5.7.1. Job Submission¶
To submit a job, specify --mswk
option to pjsub command and job script which created on each mounting method.
[Style]
[_LNlogin]$ pjsub --mswk Job scriptAttention
Master-worker type jobs must use torus as the node allocation method. You can run Master-worker type jobs on any resource group that can specify torus.
The resource specification (
-L
), node shape and so on must appear as arguments of pjsub command or in the job script if necessary.
--mswk
option of pjsub command cannot specify just the same as--step
option,--bulk
option and--interact
optionIn the master worker type job, the node that generates the worker process is determined the parallel execution environment of the job operation software, or the user specifies it when generating the process. Thus, there is no meaning on specifying
--mpi rank-map-hostfile
option of pjsub command. If this option is specified, it is ignored.
5.7.2. Dynamic generation of worker processes¶
In the method of dynamically generating the worker process from the master process, the generation of the worker process and communication utilize the mechanism of MPI. The user must implement the following features:.
Master program (Master process)
Generate woker process
Request execution of worker process
Confirmation of worker process survival
Worker program (Worker process)
Receiving computation execution requests from master processes and sending computation results
Sending calculation completion notification to the master process
Some MPI functions and MPI subroutines in the MPI program executed in the master-worker type job need to be replaced with those for the master-worker type job. This is because the job operation software needs to perform processing specific to the master-worker type job.
The following are the names of these MPI functions and MPI subroutines.
MPI function name in the normal job |
MPI function name in the master-worker type job |
---|---|
MPI_Comm_connect() |
FJMPI_Mswk_connect() |
MPI_Comm_disconnect() |
FJMPI_Mswk_disconnect() |
MPI_Comm_accept() |
FJMPI_Mswk_accept() |
Note
The above MPI functions for the master-worker type job are declared in the header file mpi-ext.h
.
MPI subroutine name in the normal job |
MPI subroutine name in the master-worker type job |
---|---|
MPI_COMM_CONNECT() |
FJMPI_MSWK_CONNECT() |
MPI_COMM_DISCONNECT() |
FJMPI_MSWK_DISCONNECT() |
MPI_COMM_ACCEPT() |
FJMPI_MSWK_ACCEPT() |
Note
The above MPI subroutines for the master-worker type job are declared in modules mpi_f08_ext and mpi_ext.
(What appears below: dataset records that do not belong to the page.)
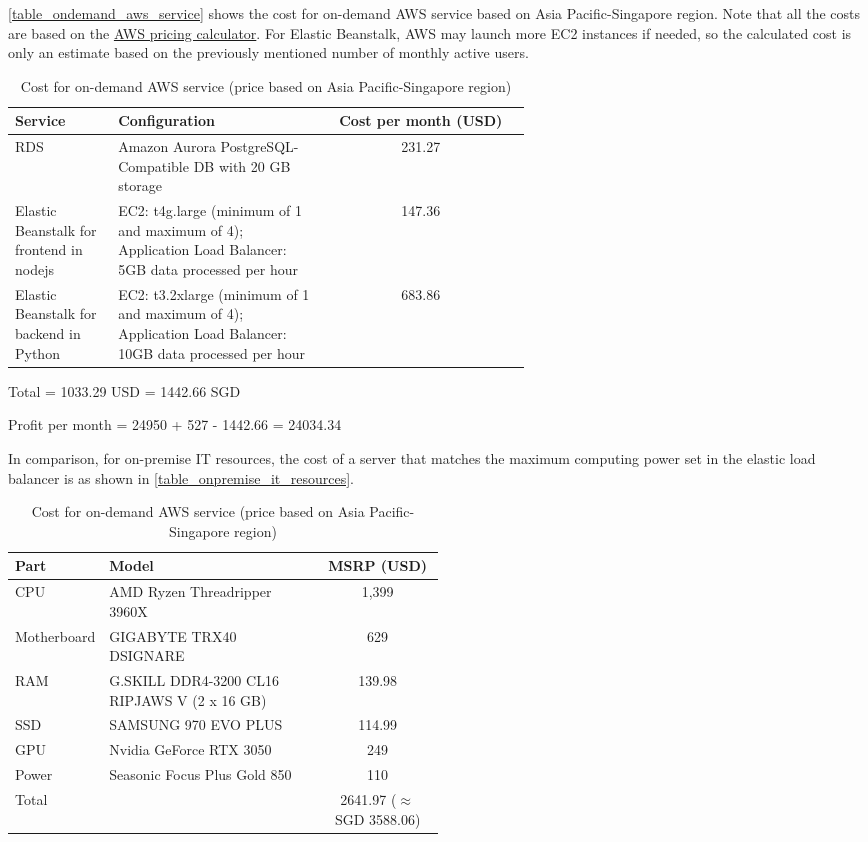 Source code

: \documentclass[12pt,a4paper]{article}
\begin{document}
\autoref{table_ondemand_aws_service} shows the cost for on-demand AWS service based on Asia Pacific-Singapore region. Note that all the costs are based on the \href{https://calculator.aws/#}{AWS pricing calculator}. For Elastic Beanstalk, AWS may launch more EC2 instances if needed, so the calculated cost is only an estimate based on the previously mentioned number of monthly active users.

\begin{table}[H]
	\centering
	\begin{tabular}{p{0.2\linewidth}|p{0.4\linewidth}|c}	%
	\hline \hline
	Service
	    & Configuration
	    & Cost per month (USD)\\
		\hline
	RDS
		& Amazon Aurora PostgreSQL-Compatible DB with 20 GB storage
		& 231.27 \\
	Elastic Beanstalk for frontend in nodejs
		& EC2: t4g.large (minimum of 1 and maximum of 4); Application Load Balancer: 5GB data processed per hour
		& 147.36 \\
	Elastic Beanstalk for backend in Python
	    & EC2: t3.2xlarge (minimum of 1 and maximum of 4); Application Load Balancer: 10GB data processed per hour
    	& 683.86 \\
	\hline \hline
	\end{tabular}
	\caption{Cost for on-demand AWS service (price based on Asia Pacific-Singapore region)}
	\label{table_ondemand_aws_service}
\end{table}

Total = 1033.29 USD = 1442.66 SGD

Profit per month = 24950 + 527 - 1442.66 = 24034.34

In comparison, for on-premise IT resources, the cost of a server that matches the maximum computing power set in the elastic load balancer is as shown in \autoref{table_onpremise_it_resources}.

\begin{table}[H]
	\centering
	\begin{tabular}{l|p{0.5\linewidth}|c}	%
	\hline \hline
	Part
	    & Model
	    & MSRP (USD)\\
		\hline
	CPU
		& AMD Ryzen Threadripper 3960X
		& 1,399 \\
	Motherboard
		& GIGABYTE TRX40 DSIGNARE
		& 629 \\
	RAM
	    & G.SKILL DDR4-3200 CL16 RIPJAWS V (2 x 16 GB)
    	& 139.98 \\
    SSD
        & SAMSUNG 970 EVO PLUS
        & 114.99 \\
    GPU
        & Nvidia GeForce RTX 3050
        & 249 \\
    Power
        & Seasonic Focus Plus Gold 850
        & 110 \\
    \hline
    Total
        &
        & 2641.97 ($\approx$ SGD 3588.06)\\
	\hline \hline
	\end{tabular}
	\caption{Cost for on-demand AWS service (price based on Asia Pacific-Singapore region)}
	\label{table_onpremise_it_resources}
\end{table}
\end{document}
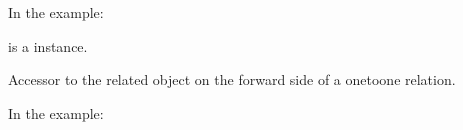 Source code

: \documentclass[letterpaper,10pt,spanish]{sphinxmanual}
\begin{document}
\begin{fulllineitems}
\begin{fulllineitems}
\sphinxAtStartPar
In the example:

\begin{sphinxVerbatim}[commandchars=\\\{\}]
 
       
\end{sphinxVerbatim}

\sphinxAtStartPar
{} is a  instance.

\end{fulllineitems}



\begin{fulllineitems}

\pysigstartsignatures
{}
\pysigstopsignatures
\end{fulllineitems}



\begin{fulllineitems}

\pysigstartsignatures
{}
\pysigstopsignatures
\end{fulllineitems}



\begin{fulllineitems}

\pysigstartsignatures
{}
\pysigstopsignatures
\sphinxAtStartPar
Accessor to the related object on the forward side of a one\sphinxhyphen{}to\sphinxhyphen{}one relation.

\sphinxAtStartPar
In the example:

\begin{sphinxVerbatim}[commandchars=\\\{\}]
 
       
\end{sphinxVerbatim}


\end{fulllineitems}
\end{fulllineitems}
\end{document}
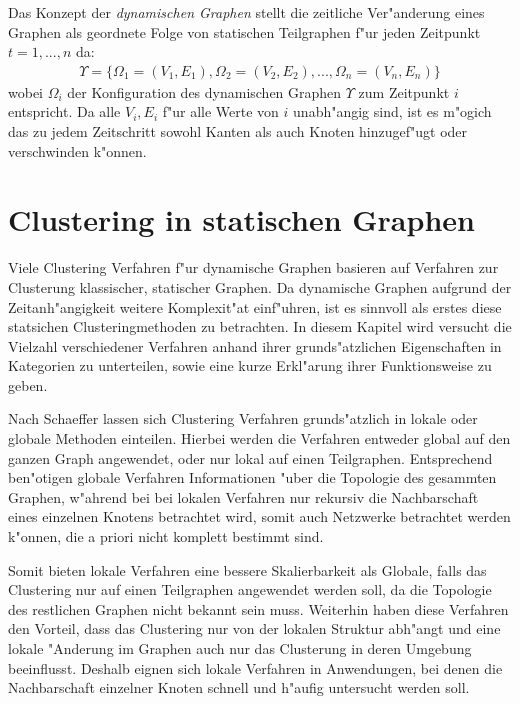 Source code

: \documentclass[journal]{vgtc}
\begin{document}
	Das Konzept der \emph{dynamischen Graphen}\cite{modularity} stellt die zeitliche Ver"anderung eines Graphen
	als geordnete Folge von statischen Teilgraphen f"ur jeden Zeitpunkt $t=1,...,n$ da:
	\begin{align}
		\Upsilon=\{\Omega_1=(V_1, E_1), \Omega_2=(V_2, E_2), ..., \Omega_n=(V_n,E_n)\}
	\end{align}
	wobei $\Omega_i$ der Konfiguration des dynamischen Graphen $\Upsilon$ zum Zeitpunkt $i$ entspricht.
	Da alle $V_i, E_i$ f"ur alle Werte von $i$ unabh"angig sind, ist es m"ogich das zu jedem Zeitschritt
	sowohl Kanten als auch Knoten hinzugef"ugt oder verschwinden k"onnen.
  
\section{Clustering in statischen Graphen}
  \label{sec:static_clustering}

  Viele Clustering Verfahren f"ur dynamische Graphen basieren auf Verfahren zur Clusterung klassischer,
  statischer Graphen. Da dynamische Graphen aufgrund der Zeitanh"angigkeit weitere Komplexit"at einf"uhren,
  ist es sinnvoll als erstes diese statsichen Clusteringmethoden zu betrachten.
  In diesem Kapitel wird versucht die Vielzahl verschiedener Verfahren anhand ihrer grunds"atzlichen Eigenschaften
  in Kategorien zu unterteilen, sowie eine kurze Erkl"arung ihrer Funktionsweise zu geben.
  
  Nach Schaeffer \cite{Schaeffer} lassen sich Clustering Verfahren grunds"atzlich in lokale oder globale
  Methoden einteilen. Hierbei werden die Verfahren entweder global auf den ganzen Graph angewendet,
  oder nur lokal auf einen Teilgraphen. Entsprechend ben"otigen globale Verfahren Informationen "uber 
  die Topologie des gesammten Graphen, w"ahrend bei bei lokalen Verfahren nur rekursiv die Nachbarschaft
  eines einzelnen Knotens betrachtet wird, somit auch Netzwerke betrachtet werden k"onnen, die a priori
  nicht komplett bestimmt sind.
  
  Somit bieten lokale Verfahren eine bessere Skalierbarkeit als Globale, falls das Clustering nur
  auf einen Teilgraphen angewendet werden soll, da die Topologie des restlichen Graphen nicht bekannt sein muss.
  Weiterhin haben diese Verfahren den Vorteil, dass das Clustering nur von der lokalen Struktur abh"angt und eine
  lokale "Anderung im Graphen auch nur das Clusterung in deren Umgebung beeinflusst. Deshalb eignen sich lokale
  Verfahren in Anwendungen, bei denen die Nachbarschaft einzelner Knoten schnell und h"aufig untersucht werden soll.
  
\end{document}
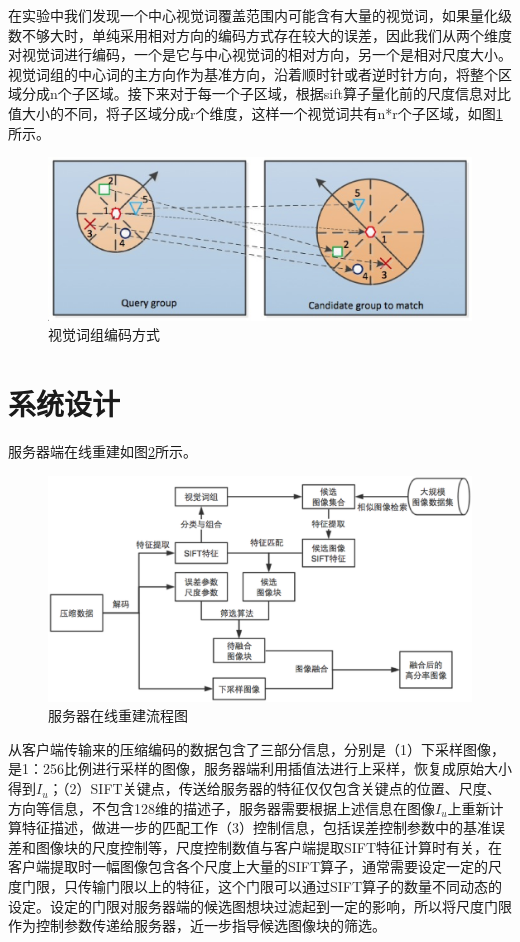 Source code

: \documentclass[UTF8]{csoarticle}
\begin{document}
在实验中我们发现一个中心视觉词覆盖范围内可能含有大量的视觉词，如果量化级数不够大时，单纯采用相对方向的编码方式存在较大的误差，因此我们从两个维度对视觉词进行编码，一个是它与中心视觉词的相对方向，另一个是相对尺度大小。视觉词组的中心词的主方向作为基准方向，沿着顺时针或者逆时针方向，将整个区域分成n个子区域。接下来对于每一个子区域，根据sift算子量化前的尺度信息对比值大小的不同，将子区域分成r个维度，这样一个视觉词共有n*r个子区域，如图\ref{fig:visual}所示。

\begin{figure}
\centering\includegraphics[width=12cm]{visual_group}
\caption{视觉词组编码方式}
\label{fig:visual}
\end{figure}

\section{系统设计}

服务器端在线重建如图\ref{fig:serverOnline}所示。
\begin{figure}
\centering\includegraphics[width=15cm]{serverOnline}
\caption{服务器在线重建流程图}
\label{fig:serverOnline}
\end{figure}

从客户端传输来的压缩编码的数据包含了三部分信息，分别是（1）下采样图像，是1：256比例进行采样的图像，服务器端利用插值法进行上采样，恢复成原始大小得到\(I_u\)；（2）SIFT关键点，传送给服务器的特征仅仅包含关键点的位置、尺度、方向等信息，不包含128维的描述子，服务器需要根据上述信息在图像\(I_u\)上重新计算特征描述，做进一步的匹配工作（3）控制信息，包括误差控制参数中的基准误差和图像块的尺度控制等，尺度控制数值与客户端提取SIFT特征计算时有关，在客户端提取时一幅图像包含各个尺度上大量的SIFT算子，通常需要设定一定的尺度门限，只传输门限以上的特征，这个门限可以通过SIFT算子的数量不同动态的设定。设定的门限对服务器端的候选图想块过滤起到一定的影响，所以将尺度门限作为控制参数传递给服务器，近一步指导候选图像块的筛选。
\end{document}
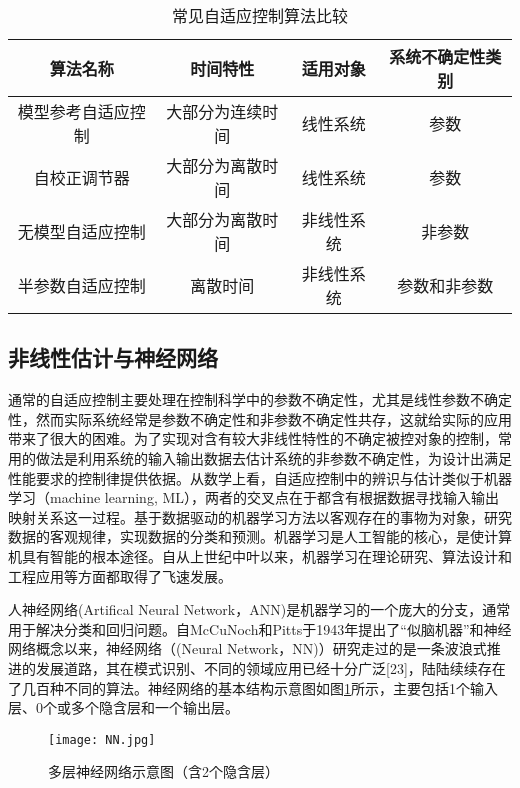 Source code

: \begin{table}
\centering
\caption{常见自适应控制算法比较}\label{tab:adaptive}
\begin{tabular*}{0.9\textwidth}{@{\extracolsep{\fill}}cccc}
\toprule
算法名称		&时间特性	&适用对象	&系统不确定性类别 \\
\midrule
模型参考自适应控制		&大部分为连续时间	&线性系统&参数\\
自校正调节器		&大部分为离散时间	& 线性系统&参数\\
无模型自适应控制		&大部分为离散时间	&非线性系统&非参数\\
半参数自适应控制		&离散时间&非线性系统	&参数和非参数\\
\bottomrule
\end{tabular*}
\end{table}

\subsection{非线性估计与神经网络}%

通常的自适应控制主要处理在控制科学中的参数不确定性，尤其是线性参数不确定性，然而实际系统经常是参数不确定性和非参数不确定性共存，这就给实际的应用带来了很大的困难。为了实现对含有较大非线性特性的不确定被控对象的控制，常用的做法是利用系统的输入输出数据去估计系统的非参数不确定性，为设计出满足性能要求的控制律提供依据。从数学上看，自适应控制中的辨识与估计类似于机器学习（machine learning, ML），两者的交叉点在于都含有根据数据寻找输入输出映射关系这一过程。基于数据驱动的机器学习方法以客观存在的事物为对象，研究数据的客观规律，实现数据的分类和预测。机器学习是人工智能的核心，是使计算机具有智能的根本途径。自从上世纪中叶以来，机器学习在理论研究、算法设计和工程应用等方面都取得了飞速发展。

人神经网络(Artifical Neural Network，ANN)是机器学习的一个庞大的分支，通常用于解决分类和回归问题。自McCuNoch和Pitts于1943年提出了“似脑机器”和神经网络概念以来，神经网络（(Neural Network，NN)）研究走过的是一条波浪式推进的发展道路，其在模式识别、不同的领域应用已经十分广泛[23]，陆陆续续存在了几百种不同的算法。神经网络的基本结构示意图如图\ref{fig:MNN}所示，主要包括1个输入层、0个或多个隐含层和一个输出层。

\begin{figure}
 \centering
 \texttt{[image: NN.jpg]}
 \caption{多层神经网络示意图（含2个隐含层）}\label{fig:MNN}
\end{figure}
Modules mpi_f08_ext and mpi_ext correspond to MPI modules mpi_f08 and mpi respectively, so you can quote either in the USE statement.
Attention
To use the master-worker type job, use the language environment version ‘4.5.0 tcsds-1.2.31’ or later.

[Master program master_spawn.c]
#include <mpi.h>
#include <mpi-ext.h>
#include <stdio.h>
#include <string.h>
int main(int argc, char **argv) {
int world_size, universe_size;
int *universe_size_p;
int flag;
MPI_Status status;
MPI_Comm worker_comm;
char master_port[MPI_MAX_PORT_NAME] = "";
char worker_port[MPI_MAX_PORT_NAME] = "";
// Each communicater route rank
const int self_root = 0; // SELF (MPI_COMM_SELF)
const int master_root = 0; // MASTER (MPI_COMM_WORLD)
const int worker_root = 0; // WORKER (worker_comm)
const int tag = 0;
char *message = "Hello";
// Initialization
MPI_Init(&argc, &argv);
// Get world_size, universe_size
MPI_Comm_size(MPI_COMM_WORLD, &world_size);
if (world_size != 1) {
// When there are multiple master processes
fprintf(stderr, "Error! world_size=%d (expected 1)", world_size);
MPI_Abort(MPI_COMM_WORLD, 1);
}
MPI_Comm_get_attr(MPI_COMM_WORLD, MPI_UNIVERSE_SIZE, &universe_size_p, &flag);
if (flag == 0) {
// If Faild to get universe_size
fprintf(stderr, "Error! cannot get universe_size");
MPI_Abort(MPI_COMM_WORLD, 1);
}
universe_size = *universe_size_p;
printf("universe_size=%d\n", universe_size);
if (universe_size == 1) {
// If universe_size is 1
fprintf(stderr, "Error! universe_size=%d (expected > 1)", universe_size);
MPI_Abort(MPI_COMM_WORLD, 1);
}
// Open a port for communication with the worker process.
MPI_Open_port(MPI_INFO_NULL, master_port);
printf("master_port=%s\n", master_port);
// Generate worker process
MPI_Comm_spawn("./worker_spawn.out", MPI_ARGV_NULL, universe_size - 1,
MPI_INFO_NULL, self_root, MPI_COMM_SELF, &worker_comm, MPI_ERRCODES_IGNORE);
// Send a port name to worker process
MPI_Send(master_port, MPI_MAX_PORT_NAME, MPI_CHAR, worker_root, tag, worker_comm);
// Disconnect the connection with woker process
FJMPI_Mswk_disconnect(&worker_comm);
// Recieve data from worker process (A port name of worker process will be sent)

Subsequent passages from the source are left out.